A rendering of the new composite center in St. Louis.

A rendering of the new composite center in St. Louis.

by Dan Rafter

St. Louis-based MC Industrial started the new year by landing a big project: It has been chosen to build Boeing’s 367,000-square-foot composite center on the company’s St. Louis campus.

Mc Industrial, along with its design partner Burns & McDonnell, will oversee the design and construction of the new manufacturing facility that will bring more than 700 jobs to the St. Louis area.

Tom Felton, president of MC Industrial, said that the project is good not only for his company but for the entire St. Louis region. It represents the first major production facility in St. Louis for the commercial aircraft market, Felton said.

The project, though, does come with its own challenges. For one thing, Boeing’s existing facility, located on the same campus as the new composite center, must remain operational during construction. MC Industrial, then, must make sure that its construction activities don’t interfere with Boeing’s other campus operations.

MC Industrial must design the facility with an eye to the future, too. As Felton said, the composite center must be designed so that Boeing can easily modify it to meet future manufacturing changes.

Boeing first announced in early October that it would produce parts for the 777X aircraft at the St. Louis site. This expansion, along with five new autoclaves — pressure chambers used to sterilize equipment and supplies — will allow Boeing to do this. The parts built here will support Boeing’s 777X work at the company’s composite wing center in Everett, Wash., the home base of the 777X program.

The Boeing 777X is a new twin-engine jet being manufactured by the company. Efficiency will be the big benefit of the new plane. Boeing says that it will consume 12 percent less fuel than its competitors and will boast operating costs that are 10 percent lower.

The jet has yet to earn its official name.
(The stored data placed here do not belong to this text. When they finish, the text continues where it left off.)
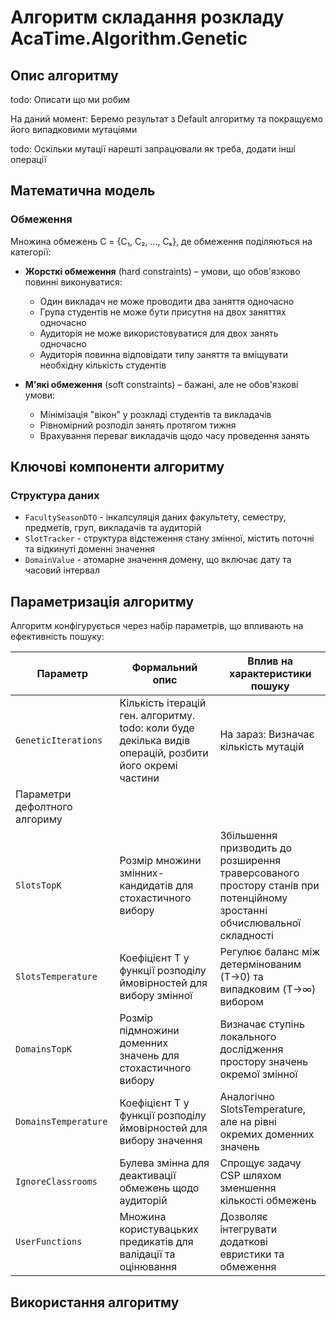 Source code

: # Алгоритм складання розкладу AcaTime.Algorithm.Genetic

## Опис алгоритму

todo: Описати що ми робим

На даний момент: Беремо результат з Default алгоритму
та покращуємо його випадковими мутаціями

todo: Оскільки мутації нарешті запрацювали як треба, додати інші операції

## Математична модель


### Обмеження
Множина обмежень C = {C₁, C₂, ..., Cₖ}, де обмеження поділяються на категорії:
- **Жорсткі обмеження** (hard constraints) – умови, що обов'язково повинні виконуватися:
  - Один викладач не може проводити два заняття одночасно
  - Група студентів не може бути присутня на двох заняттях одночасно
  - Аудиторія не може використовуватися для двох занять одночасно
  - Аудиторія повинна відповідати типу заняття та вміщувати необхідну кількість студентів

- **М'які обмеження** (soft constraints) – бажані, але не обов'язкові умови:
  - Мінімізація "вікон" у розкладі студентів та викладачів
  - Рівномірний розподіл занять протягом тижня
  - Врахування переваг викладачів щодо часу проведення занять

## Ключові компоненти алгоритму

### Структура даних
- `FacultySeasonDTO` - інкапсуляція даних факультету, семестру, предметів, груп, викладачів та аудиторій
- `SlotTracker` - структура відстеження стану змінної, містить поточні та відкинуті доменні значення
- `DomainValue` - атомарне значення домену, що включає дату та часовий інтервал



## Параметризація алгоритму

Алгоритм конфігурується через набір параметрів, що впливають на ефективність пошуку:

| Параметр                      | Формальний опис                                                                                       | Вплив на характеристики пошуку                                                                                         |
|-------------------------------|-------------------------------------------------------------------------------------------------------|------------------------------------------------------------------------------------------------------------------------|
| `GeneticIterations`           | Кількість ітерацій ген. алгоритму. todo: коли буде декілька видів операцій, розбити його окремі частини | На зараз: Визначає кількість мутацій                                                                                   |
| Параметри дефолтного алгориму |
| `SlotsTopK`                   | Розмір множини змінних-кандидатів для стохастичного вибору                                            | Збільшення призводить до розширення траверсованого простору станів при потенційному зростанні обчислювальної складності |
| `SlotsTemperature`            | Коефіцієнт T у функції розподілу ймовірностей для вибору змінної                                      | Регулює баланс між детермінованим (T→0) та випадковим (T→∞) вибором                                                    |
| `DomainsTopK`                 | Розмір підмножини доменних значень для стохастичного вибору                                           | Визначає ступінь локального дослідження простору значень окремої змінної                                               |
| `DomainsTemperature`          | Коефіцієнт T у функції розподілу ймовірностей для вибору значення                                     | Аналогічно SlotsTemperature, але на рівні окремих доменних значень                                                     |
| `IgnoreClassrooms`            | Булева змінна для деактивації обмежень щодо аудиторій                                                 | Спрощує задачу CSP шляхом зменшення кількості обмежень                                                                 |
| `UserFunctions`               | Множина користувацьких предикатів для валідації та оцінювання                                         | Дозволяє інтегрувати додаткові евристики та обмеження                                                                  |

## Використання алгоритму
Boeing officials say that they will formally name the new aircraft at a later date.

“Producing parts for the 777X at our St. Louis site positions us to bridge to the future as a ‘one Boeing’ site, blending commercial and defense manufacturing and design opportunities,” Bob Ciesla, vice president of Boeing military aircraft cross-enterprise design/build, told Midwest Real Estate News. “Placing this work in St. Louis optimizes resources, skills and technology across the Boeing enterprise, and creates high-technology jobs in the region.”

Construction work on the St. Louis campus is expected to wrap in 2016, with work on 777X wing and empennage parts beginning in 2017.

The new facility is an expansion of Boeing’s current tooling center in St. Louis. This facility now completes its composite work with just one autoclave. With the five new autoclaves that will be installed as part of this project, Boeing will significantly enhance its aerospace composite capability here.